ある日、私は悠人と一緒に散歩に出かけた。歩いていると警察署の前に着いた。
「父さん、僕、警察官になりたい」
「そうか。どうして」
「お母さんを守ってあげられなかったから。お母さんが病気の時も、僕は何もできなかった。病院も稼げなかったし、お姉ちゃんが倒れた時も、ただ泣いてるだけだった。僕は弱すぎるんだ。だから、誰も守れなかった」
「違う。お前はもう十分に頑張った。お前は12歳で姉さんを守ろうとしたんだ。新聞配達もしたし、チラシも配った。それがどれだけすごいことか分かるか? お前はもう英雄だよ。お母さんの英雄、姉さんの英雄、そして父さんの英雄だ」
夕方、凛が私の書斎をノックした。
「父さん、私、お医者さんになりたいの」
「医者に」
「うん。私みたいに病気の子供たちを助けたいの。病院にいた時、見たの。私よりももっと病気の子供たちがたくさんいた。ある子は親がいなくて一人で病院にいたの。私は父さんのおかげで助かったでしょう。だから今度は、私が子供たちを助けたいの」
「君ならできる。父さんが信じてる」
「ありがとう、父さん。愛してる」
「私も愛してるよ、娘よ」
さらに数年が経った。ある冬の朝、凛が悲鳴を上げて部屋から飛び出してきた。
「父さん、合格したの。医学部に受かったの」
「本当か」
「僕もだよ、父さん。警察大学校に受かったんだ」
私は2人の子供を両腕で強く抱きしめた。
「お前たち2人とも、本当にすごいな」
「お母さんのところへ行こう。この知らせを伝えに行こう」
3人は花屋で白い菊の花束を買い、あの墓地へ向かった。高橋空の墓石は、私が毎月人を派遣して手入れをさせていたため、綺麗だった。

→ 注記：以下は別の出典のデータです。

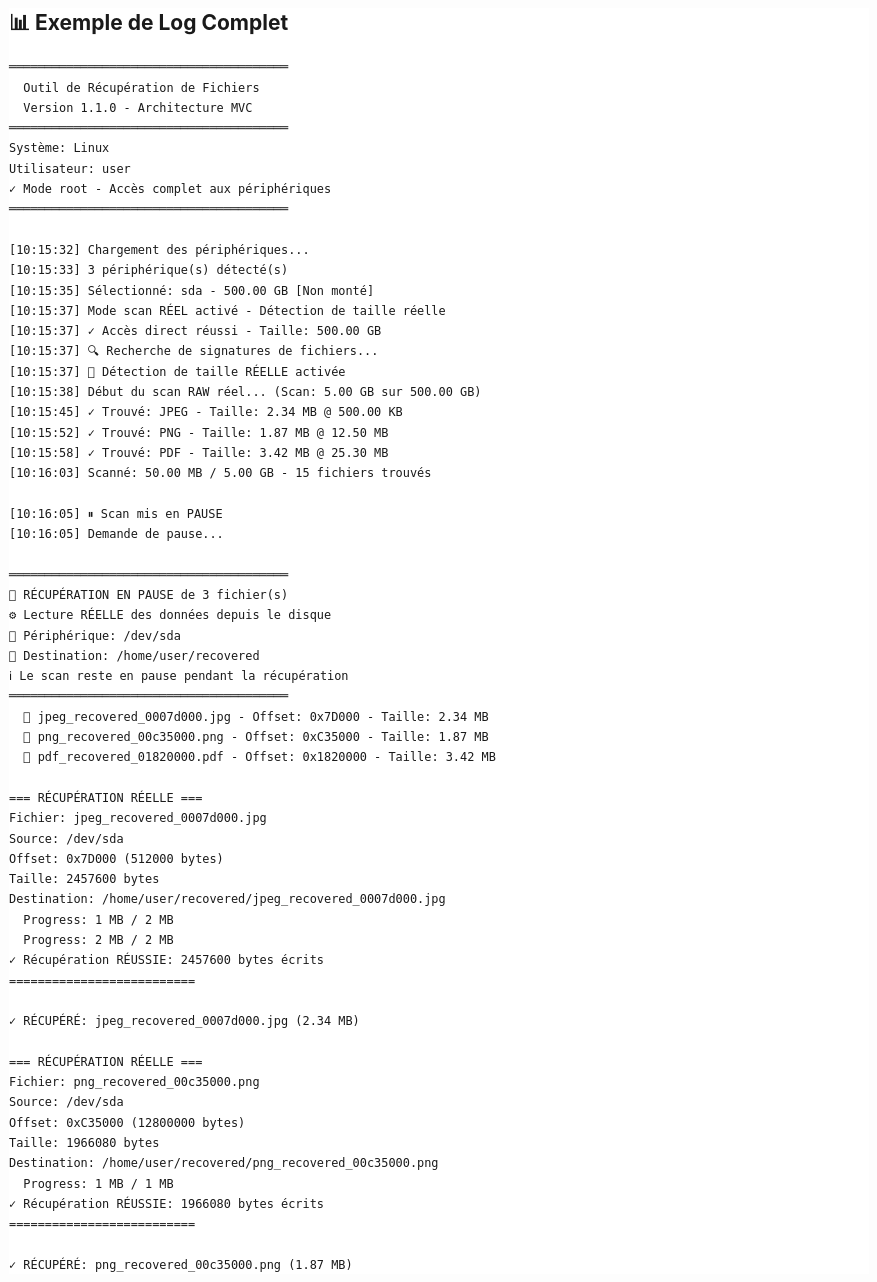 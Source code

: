 
## 📊 Exemple de Log Complet

```
═══════════════════════════════════════
  Outil de Récupération de Fichiers
  Version 1.1.0 - Architecture MVC
═══════════════════════════════════════
Système: Linux
Utilisateur: user
✓ Mode root - Accès complet aux périphériques
═══════════════════════════════════════

[10:15:32] Chargement des périphériques...
[10:15:33] 3 périphérique(s) détecté(s)
[10:15:35] Sélectionné: sda - 500.00 GB [Non monté]
[10:15:37] Mode scan RÉEL activé - Détection de taille réelle
[10:15:37] ✓ Accès direct réussi - Taille: 500.00 GB
[10:15:37] 🔍 Recherche de signatures de fichiers...
[10:15:37] 📏 Détection de taille RÉELLE activée
[10:15:38] Début du scan RAW réel... (Scan: 5.00 GB sur 500.00 GB)
[10:15:45] ✓ Trouvé: JPEG - Taille: 2.34 MB @ 500.00 KB
[10:15:52] ✓ Trouvé: PNG - Taille: 1.87 MB @ 12.50 MB
[10:15:58] ✓ Trouvé: PDF - Taille: 3.42 MB @ 25.30 MB
[10:16:03] Scanné: 50.00 MB / 5.00 GB - 15 fichiers trouvés

[10:16:05] ⏸ Scan mis en PAUSE
[10:16:05] Demande de pause...

═══════════════════════════════════════
🔄 RÉCUPÉRATION EN PAUSE de 3 fichier(s)
⚙️ Lecture RÉELLE des données depuis le disque
📍 Périphérique: /dev/sda
📁 Destination: /home/user/recovered
ℹ️ Le scan reste en pause pendant la récupération
═══════════════════════════════════════
  📄 jpeg_recovered_0007d000.jpg - Offset: 0x7D000 - Taille: 2.34 MB
  📄 png_recovered_00c35000.png - Offset: 0xC35000 - Taille: 1.87 MB
  📄 pdf_recovered_01820000.pdf - Offset: 0x1820000 - Taille: 3.42 MB

=== RÉCUPÉRATION RÉELLE ===
Fichier: jpeg_recovered_0007d000.jpg
Source: /dev/sda
Offset: 0x7D000 (512000 bytes)
Taille: 2457600 bytes
Destination: /home/user/recovered/jpeg_recovered_0007d000.jpg
  Progress: 1 MB / 2 MB
  Progress: 2 MB / 2 MB
✓ Récupération RÉUSSIE: 2457600 bytes écrits
==========================

✓ RÉCUPÉRÉ: jpeg_recovered_0007d000.jpg (2.34 MB)

=== RÉCUPÉRATION RÉELLE ===
Fichier: png_recovered_00c35000.png
Source: /dev/sda
Offset: 0xC35000 (12800000 bytes)
Taille: 1966080 bytes
Destination: /home/user/recovered/png_recovered_00c35000.png
  Progress: 1 MB / 1 MB
✓ Récupération RÉUSSIE: 1966080 bytes écrits
==========================

✓ RÉCUPÉRÉ: png_recovered_00c35000.png (1.87 MB)
```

「お母さん、私、医学部に受かったよ。お母さんが夢見ていた、お医者さんになるからね」
「お母さん、僕もだよ。警察大学校に受かったんだ。お母さんみたいに、弱い人たちを守る警察官になるからね」
私は膝まづき、墓石に手を置いた。
「空、私たちの子供たちは大きくなったよ。とても立派に育った。私たち、幸せだよ」
風が吹いてきた。まるで空が答えているかのようだった。
3人はしばらくの間、墓の前に座っていた。風がコスモスを揺らし、日差しが温かく降り注いでいる。

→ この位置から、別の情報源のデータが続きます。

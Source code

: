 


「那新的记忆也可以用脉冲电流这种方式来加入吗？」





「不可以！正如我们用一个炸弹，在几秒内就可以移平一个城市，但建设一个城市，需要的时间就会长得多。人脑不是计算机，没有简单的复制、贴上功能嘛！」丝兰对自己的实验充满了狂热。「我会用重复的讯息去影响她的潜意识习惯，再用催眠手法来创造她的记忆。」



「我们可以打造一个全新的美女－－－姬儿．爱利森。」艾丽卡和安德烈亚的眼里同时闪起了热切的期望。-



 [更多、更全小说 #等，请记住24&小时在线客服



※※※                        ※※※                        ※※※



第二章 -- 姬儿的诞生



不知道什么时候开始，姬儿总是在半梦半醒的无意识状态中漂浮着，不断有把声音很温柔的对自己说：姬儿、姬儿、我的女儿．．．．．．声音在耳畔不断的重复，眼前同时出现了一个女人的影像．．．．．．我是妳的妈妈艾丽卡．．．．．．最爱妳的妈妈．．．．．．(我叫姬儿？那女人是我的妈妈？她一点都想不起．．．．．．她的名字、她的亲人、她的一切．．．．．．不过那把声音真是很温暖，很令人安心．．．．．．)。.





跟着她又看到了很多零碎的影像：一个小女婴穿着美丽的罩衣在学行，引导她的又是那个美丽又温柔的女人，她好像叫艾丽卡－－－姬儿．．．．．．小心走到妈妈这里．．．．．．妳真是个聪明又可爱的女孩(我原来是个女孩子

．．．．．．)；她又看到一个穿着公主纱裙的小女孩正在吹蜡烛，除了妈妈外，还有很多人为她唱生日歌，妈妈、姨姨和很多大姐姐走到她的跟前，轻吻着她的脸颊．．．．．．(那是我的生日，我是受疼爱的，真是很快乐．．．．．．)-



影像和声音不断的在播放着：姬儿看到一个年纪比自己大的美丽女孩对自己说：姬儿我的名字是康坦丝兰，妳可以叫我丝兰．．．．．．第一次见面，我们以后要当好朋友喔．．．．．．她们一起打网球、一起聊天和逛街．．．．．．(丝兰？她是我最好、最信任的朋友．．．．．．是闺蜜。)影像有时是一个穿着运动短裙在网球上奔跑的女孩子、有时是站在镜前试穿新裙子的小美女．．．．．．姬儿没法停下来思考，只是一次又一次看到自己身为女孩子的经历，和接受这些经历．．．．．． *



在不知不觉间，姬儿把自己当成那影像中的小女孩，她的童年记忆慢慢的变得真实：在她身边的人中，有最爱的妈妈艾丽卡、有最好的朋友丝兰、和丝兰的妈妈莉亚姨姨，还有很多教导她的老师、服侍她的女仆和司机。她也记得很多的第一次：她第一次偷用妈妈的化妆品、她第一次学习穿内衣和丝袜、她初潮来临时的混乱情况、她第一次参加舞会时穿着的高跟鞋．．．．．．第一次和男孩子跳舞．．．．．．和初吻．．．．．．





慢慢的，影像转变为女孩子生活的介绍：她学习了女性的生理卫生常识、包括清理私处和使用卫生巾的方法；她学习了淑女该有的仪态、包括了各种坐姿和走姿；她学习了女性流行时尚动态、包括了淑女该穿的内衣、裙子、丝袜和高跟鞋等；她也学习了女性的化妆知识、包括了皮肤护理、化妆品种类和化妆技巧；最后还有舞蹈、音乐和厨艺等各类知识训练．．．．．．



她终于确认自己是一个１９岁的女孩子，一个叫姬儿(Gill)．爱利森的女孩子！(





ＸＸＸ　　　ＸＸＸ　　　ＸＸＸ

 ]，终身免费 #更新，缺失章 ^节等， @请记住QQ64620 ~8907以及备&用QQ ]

「空、ありがとう。生涯愛してる。そして、私たちの子供たちをしっかり守る。約束する」
「私たちも愛してるよ、お母さん」
3人は立ち上がり、丘を降りた。振り返ると、墓石に日差しが当たっている。私は自分に誓った。これからの残りの全ての時間を、この子供たちと共に過ごすのだと。

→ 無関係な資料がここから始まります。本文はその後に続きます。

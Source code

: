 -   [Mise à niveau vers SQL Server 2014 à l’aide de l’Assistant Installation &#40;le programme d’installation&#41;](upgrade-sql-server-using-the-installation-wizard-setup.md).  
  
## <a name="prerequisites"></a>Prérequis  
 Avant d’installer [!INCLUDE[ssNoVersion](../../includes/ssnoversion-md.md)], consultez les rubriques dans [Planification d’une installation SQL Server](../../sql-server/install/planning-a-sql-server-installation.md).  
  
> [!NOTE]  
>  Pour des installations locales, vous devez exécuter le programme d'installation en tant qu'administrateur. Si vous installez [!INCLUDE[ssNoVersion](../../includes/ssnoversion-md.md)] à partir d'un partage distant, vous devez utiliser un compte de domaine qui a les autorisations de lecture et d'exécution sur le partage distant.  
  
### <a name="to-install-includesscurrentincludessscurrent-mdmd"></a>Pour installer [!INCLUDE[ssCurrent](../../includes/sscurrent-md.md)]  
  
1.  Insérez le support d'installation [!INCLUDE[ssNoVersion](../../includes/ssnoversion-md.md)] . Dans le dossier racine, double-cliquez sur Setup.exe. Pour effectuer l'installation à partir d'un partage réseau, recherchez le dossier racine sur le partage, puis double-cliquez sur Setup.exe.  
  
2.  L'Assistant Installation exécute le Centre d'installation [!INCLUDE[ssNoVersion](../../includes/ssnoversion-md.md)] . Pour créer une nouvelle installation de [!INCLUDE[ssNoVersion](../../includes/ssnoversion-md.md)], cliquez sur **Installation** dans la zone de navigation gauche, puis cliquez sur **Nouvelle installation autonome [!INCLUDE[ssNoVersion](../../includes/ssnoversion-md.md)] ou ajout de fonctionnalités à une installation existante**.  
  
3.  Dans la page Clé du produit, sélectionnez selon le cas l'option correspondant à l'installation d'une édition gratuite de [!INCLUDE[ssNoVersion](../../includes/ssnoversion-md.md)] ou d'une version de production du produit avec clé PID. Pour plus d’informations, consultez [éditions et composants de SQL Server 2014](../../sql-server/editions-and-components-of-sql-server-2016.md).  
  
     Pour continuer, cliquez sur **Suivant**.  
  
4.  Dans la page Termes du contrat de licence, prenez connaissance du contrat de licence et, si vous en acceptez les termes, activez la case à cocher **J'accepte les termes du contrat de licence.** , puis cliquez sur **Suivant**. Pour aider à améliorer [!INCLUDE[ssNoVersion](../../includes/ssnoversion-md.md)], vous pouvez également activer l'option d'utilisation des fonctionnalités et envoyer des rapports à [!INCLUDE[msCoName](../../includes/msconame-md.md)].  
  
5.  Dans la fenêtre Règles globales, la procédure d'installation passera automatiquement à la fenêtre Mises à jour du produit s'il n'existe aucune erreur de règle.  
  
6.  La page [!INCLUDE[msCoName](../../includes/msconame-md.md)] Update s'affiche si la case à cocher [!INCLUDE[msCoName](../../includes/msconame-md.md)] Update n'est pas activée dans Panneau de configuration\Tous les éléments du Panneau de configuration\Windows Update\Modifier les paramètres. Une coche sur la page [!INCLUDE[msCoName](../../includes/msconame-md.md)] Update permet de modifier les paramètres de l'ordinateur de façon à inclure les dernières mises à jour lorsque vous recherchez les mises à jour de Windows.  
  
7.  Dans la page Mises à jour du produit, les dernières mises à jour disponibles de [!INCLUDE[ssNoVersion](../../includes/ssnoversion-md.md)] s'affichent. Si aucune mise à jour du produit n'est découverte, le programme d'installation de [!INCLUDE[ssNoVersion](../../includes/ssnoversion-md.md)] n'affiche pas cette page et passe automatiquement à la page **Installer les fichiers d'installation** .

今でも時々、あの日を思い出す。お盆の朝、墓地で子供たちに初めて会ったあの瞬間を。もし私がそのまま通り過ぎていたら、どうなっていただろう。凛は腎臓のドナーを見つけられなかったかもしれない。悠人は一人で姉を看病し、途中で力尽きていたかもしれない。2人の子供は児童養護施設に行き、離れ離れになっていただろう。
私は信じている。空が最後の贈り物を私にくれたのだと。私を許し、子供たちを私に託したのだと。